Technology and regulations are opening up new opportunities in partnerships, particularly in the new environment of disrupters, intermediaries and paperless trade. This article reviews some of the opportunities, challenges and risks in trade finance from three key parties in facilitating international trade.
The US $1.5tn trade finance gap has been building for the last 20 or so years, due to a whole host of reasons around limited liquidity provisions, AML, and protectionist policy. So what’s the role of banks in trade finance, and what are the key components of trade?
Banks versus non-banks
For non-banks, market opportunities are all around differentiation from banks. Banks have access to cheap capital and strong trade products. Banks, in particular, are strong on the receivables and payables side, with a lower amount of risk held on receivables and the desire optimise payables in the supply chain. If non-banks are to succeed, they should look at being collaborative counterparties to banks and will often look to provide services for where banks stop in terms of their product offering, particularly in terms of inventory and holding stock on their balance sheet. Non-banks will often focus on these gaps, in particular taking inventory off balance sheet.
Data and Technology
Data can be broken down into many aspects: how is it being exchanged, captured and used. Technology has certainly enchanted the exchange of data through APIs, DLT and cloud, which has enabled the seamless flow of data. But where it gets even more exciting, is the use of data to develop behavioural analysis and customer patterns across the end to end supply chain using AI.
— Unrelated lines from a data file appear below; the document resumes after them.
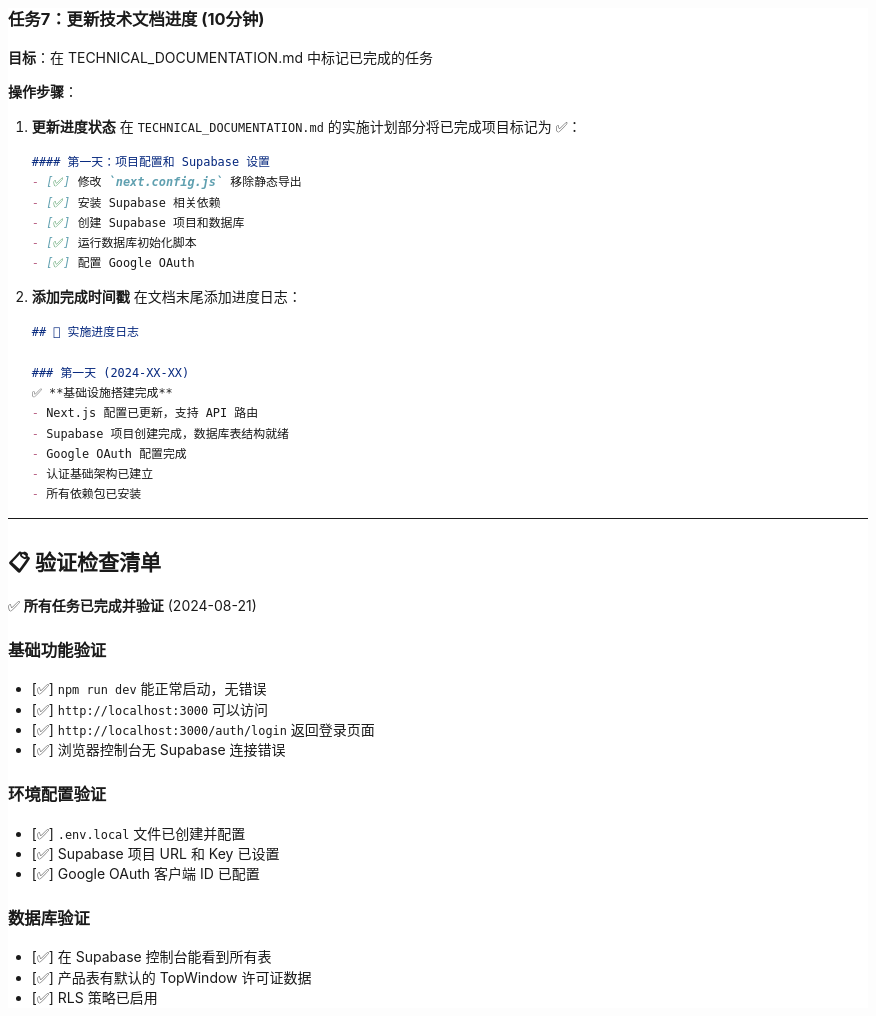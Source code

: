 
### 任务7：更新技术文档进度 (10分钟)

**目标**：在 TECHNICAL_DOCUMENTATION.md 中标记已完成的任务

**操作步骤**：

1. **更新进度状态**
   在 `TECHNICAL_DOCUMENTATION.md` 的实施计划部分将已完成项目标记为 ✅：

   ```markdown
   #### 第一天：项目配置和 Supabase 设置
   - [✅] 修改 `next.config.js` 移除静态导出
   - [✅] 安装 Supabase 相关依赖
   - [✅] 创建 Supabase 项目和数据库
   - [✅] 运行数据库初始化脚本
   - [✅] 配置 Google OAuth
   ```

2. **添加完成时间戳**
   在文档末尾添加进度日志：
   ```markdown
   ## 📅 实施进度日志

   ### 第一天 (2024-XX-XX)
   ✅ **基础设施搭建完成**
   - Next.js 配置已更新，支持 API 路由
   - Supabase 项目创建完成，数据库表结构就绪
   - Google OAuth 配置完成
   - 认证基础架构已建立
   - 所有依赖包已安装
   ```

---

## 📋 验证检查清单

✅ **所有任务已完成并验证** (2024-08-21)

### 基础功能验证
- [✅] `npm run dev` 能正常启动，无错误
- [✅] `http://localhost:3000` 可以访问
- [✅] `http://localhost:3000/auth/login` 返回登录页面
- [✅] 浏览器控制台无 Supabase 连接错误

### 环境配置验证
- [✅] `.env.local` 文件已创建并配置
- [✅] Supabase 项目 URL 和 Key 已设置
- [✅] Google OAuth 客户端 ID 已配置

### 数据库验证
- [✅] 在 Supabase 控制台能看到所有表
- [✅] 产品表有默认的 TopWindow 许可证数据
- [✅] RLS 策略已启用
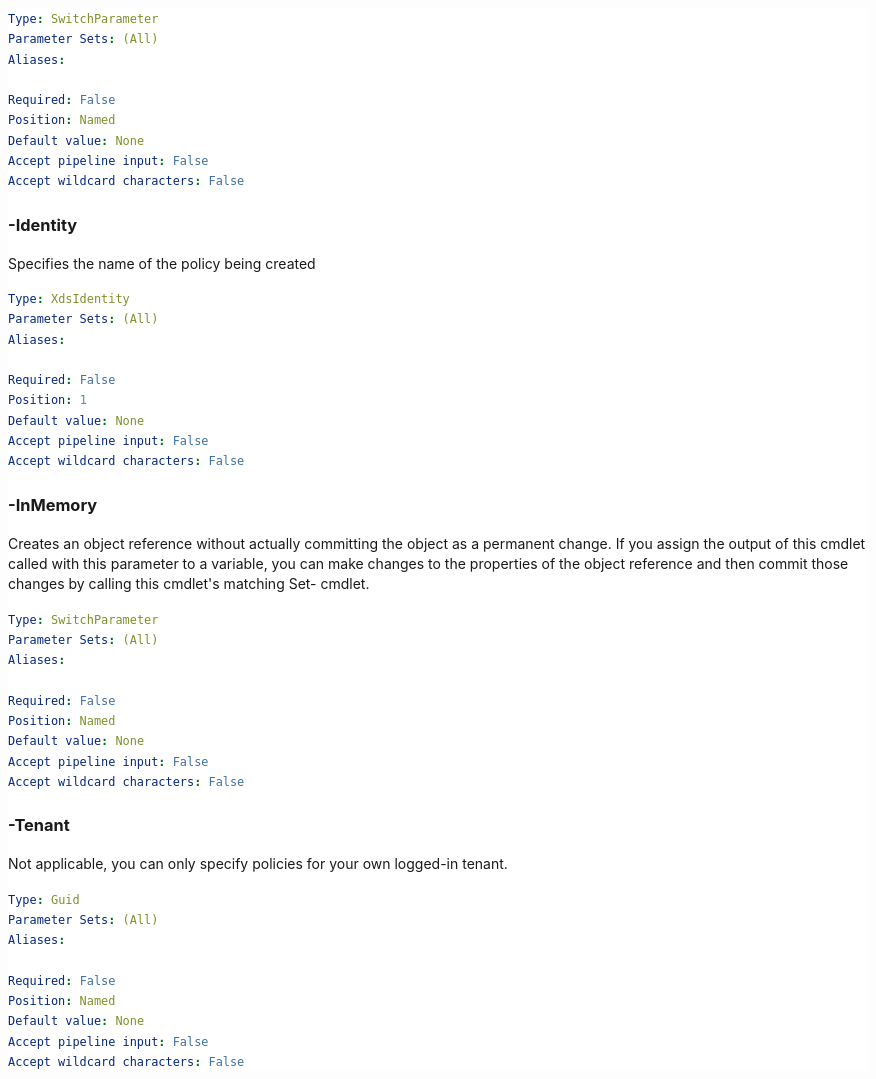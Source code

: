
 ```yaml
Type: SwitchParameter
Parameter Sets: (All)
Aliases:

Required: False
Position: Named
Default value: None
Accept pipeline input: False
Accept wildcard characters: False
```

### -Identity

Specifies the name of the policy being created

```yaml
Type: XdsIdentity
Parameter Sets: (All)
Aliases:

Required: False
Position: 1
Default value: None
Accept pipeline input: False
Accept wildcard characters: False
```

### -InMemory

Creates an object reference without actually committing the object as a permanent change. If you assign the output of this cmdlet called with this parameter to a variable, you can make changes to the properties of the object reference and then commit those changes by calling this cmdlet's matching Set- cmdlet.

```yaml
Type: SwitchParameter
Parameter Sets: (All)
Aliases:

Required: False
Position: Named
Default value: None
Accept pipeline input: False
Accept wildcard characters: False
```

### -Tenant

Not applicable, you can only specify policies for your own logged-in tenant.

```yaml
Type: Guid
Parameter Sets: (All)
Aliases:

Required: False
Position: Named
Default value: None
Accept pipeline input: False
Accept wildcard characters: False
```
It’s now possible to track goods and containers worldwide, therefore the financial flows associated, which is one use of how technology and data are coming together to facilitate trade through both the financial and physical supply chain. Bringing together customs authority, shipping companies and financiers can help establish new trade relationships through open accounts (rather than LCs or Bank Guarantees) from day 1, because the data is transparent, captured through easily accessible platforms such as distributed ledger technology and suddenly the world of trade changes.
Like the banking industry, insurance is often seen as a slow moving ship. But actually, insurance is becoming a key player in trade. Insurance is an enabler of trade finance, a huge shift from the traditional trade credit policies where insurance was a nice to have. The introduction of insurance through regulation however has changed the landscape as banks and funders look to protect, wrap and move quickly in terms of trade transactions.
Therefore the integration of technology into insurance to enable and transform trade has been critical. Using invoice data to algorithmically decide on limits. Good to look at companies you don’t have financial information for. This helps improve risk decisions, impact pricing and make decisions quickly.
DLT is also a driver of change in the insurance market, as an example, AIG worked with tradeIX to help drive open account based transactions with a blockchain based receivables deal.
Banks have huge liquidity that alternative financiers might not have, but banks are now often sitting behind alternative financiers to provide liquidity, and insurance companies are also being asked to come into the equation and provide liquidity to the pool and cover receivables participations.
In the wider legal industry, there’s a huge consultation going on looking at how electronic signatures could be enhanced. The outcome appears to be that e-signatures generally work. However, in the case of some laws, including executing deeds, bills of lading and bills of exchange, physical signatories are hard-wired into the legislation, which needs to change. Therefore trade law practitioners have got the toolbox to do a lot of the things that can be done to make the world of trade finance work.
Electronic Bills of Lading will require an international effort to bring into common law, an initiative that has been undergoing for around 30 years, and still unresolved.
UCP and other transnational codes and conventions have taken time to come to fruition, and continued effort needs to go into creating continued
What next for banks and trade finance?
Advanced technologies such as AI can certainly be resourced in banks, insurers and other funders to determine risk, optimise pricing and supply chain optimisation. As a result, many of these long-term investments are deemed to increase commercial outcomes of organisations such as profitability, customer lifetime value and top line growth.
Regulation also plays a huge role for both non bank and banks. Taking advantage of regulatory arbitrage, particularly around deposits, (I.e., accessing to capital and sources of funding,) can help rethink business models from scratch.